**ASSIGNMENT:** Return only how many lines in the data include the string "rotas".

**RECORDS PROVIDED:**
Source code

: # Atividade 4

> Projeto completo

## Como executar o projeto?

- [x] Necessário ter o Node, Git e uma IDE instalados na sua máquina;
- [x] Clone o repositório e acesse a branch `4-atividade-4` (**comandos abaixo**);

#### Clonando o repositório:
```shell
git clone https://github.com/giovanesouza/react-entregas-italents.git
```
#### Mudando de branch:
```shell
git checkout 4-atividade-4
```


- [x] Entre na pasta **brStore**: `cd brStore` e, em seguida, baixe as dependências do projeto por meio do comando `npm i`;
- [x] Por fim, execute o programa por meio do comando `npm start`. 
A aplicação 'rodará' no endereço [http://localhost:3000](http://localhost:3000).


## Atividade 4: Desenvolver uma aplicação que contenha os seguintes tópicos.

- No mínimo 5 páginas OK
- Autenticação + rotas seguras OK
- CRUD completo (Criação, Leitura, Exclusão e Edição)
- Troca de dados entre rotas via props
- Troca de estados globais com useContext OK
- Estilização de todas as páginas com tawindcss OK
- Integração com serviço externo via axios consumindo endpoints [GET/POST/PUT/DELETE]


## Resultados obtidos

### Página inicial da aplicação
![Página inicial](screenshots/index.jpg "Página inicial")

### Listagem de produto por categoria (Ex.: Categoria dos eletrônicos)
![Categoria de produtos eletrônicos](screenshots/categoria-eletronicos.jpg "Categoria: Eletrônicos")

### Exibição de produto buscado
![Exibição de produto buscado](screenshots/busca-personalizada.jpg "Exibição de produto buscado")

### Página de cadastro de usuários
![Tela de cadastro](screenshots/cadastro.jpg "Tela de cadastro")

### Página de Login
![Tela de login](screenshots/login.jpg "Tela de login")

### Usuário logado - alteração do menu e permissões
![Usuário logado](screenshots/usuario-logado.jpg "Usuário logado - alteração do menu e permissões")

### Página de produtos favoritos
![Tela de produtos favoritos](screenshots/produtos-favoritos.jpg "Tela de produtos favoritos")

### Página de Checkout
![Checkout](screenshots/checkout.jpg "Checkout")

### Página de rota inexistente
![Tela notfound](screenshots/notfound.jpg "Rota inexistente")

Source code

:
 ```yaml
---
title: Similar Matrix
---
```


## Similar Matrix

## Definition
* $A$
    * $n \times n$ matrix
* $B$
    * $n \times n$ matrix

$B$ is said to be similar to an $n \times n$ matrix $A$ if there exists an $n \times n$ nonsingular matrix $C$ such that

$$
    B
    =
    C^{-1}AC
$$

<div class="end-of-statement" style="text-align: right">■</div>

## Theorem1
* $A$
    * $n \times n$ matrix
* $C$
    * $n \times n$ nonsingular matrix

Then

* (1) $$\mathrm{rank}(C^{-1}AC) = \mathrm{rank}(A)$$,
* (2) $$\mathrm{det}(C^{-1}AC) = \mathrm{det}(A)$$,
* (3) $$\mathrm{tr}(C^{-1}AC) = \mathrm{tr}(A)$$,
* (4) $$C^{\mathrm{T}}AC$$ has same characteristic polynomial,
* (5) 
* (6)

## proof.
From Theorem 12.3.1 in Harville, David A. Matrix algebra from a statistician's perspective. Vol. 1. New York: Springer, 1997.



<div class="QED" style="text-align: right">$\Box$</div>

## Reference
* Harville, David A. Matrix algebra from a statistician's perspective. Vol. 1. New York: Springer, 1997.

**EXERCISE RESPONSE:** 2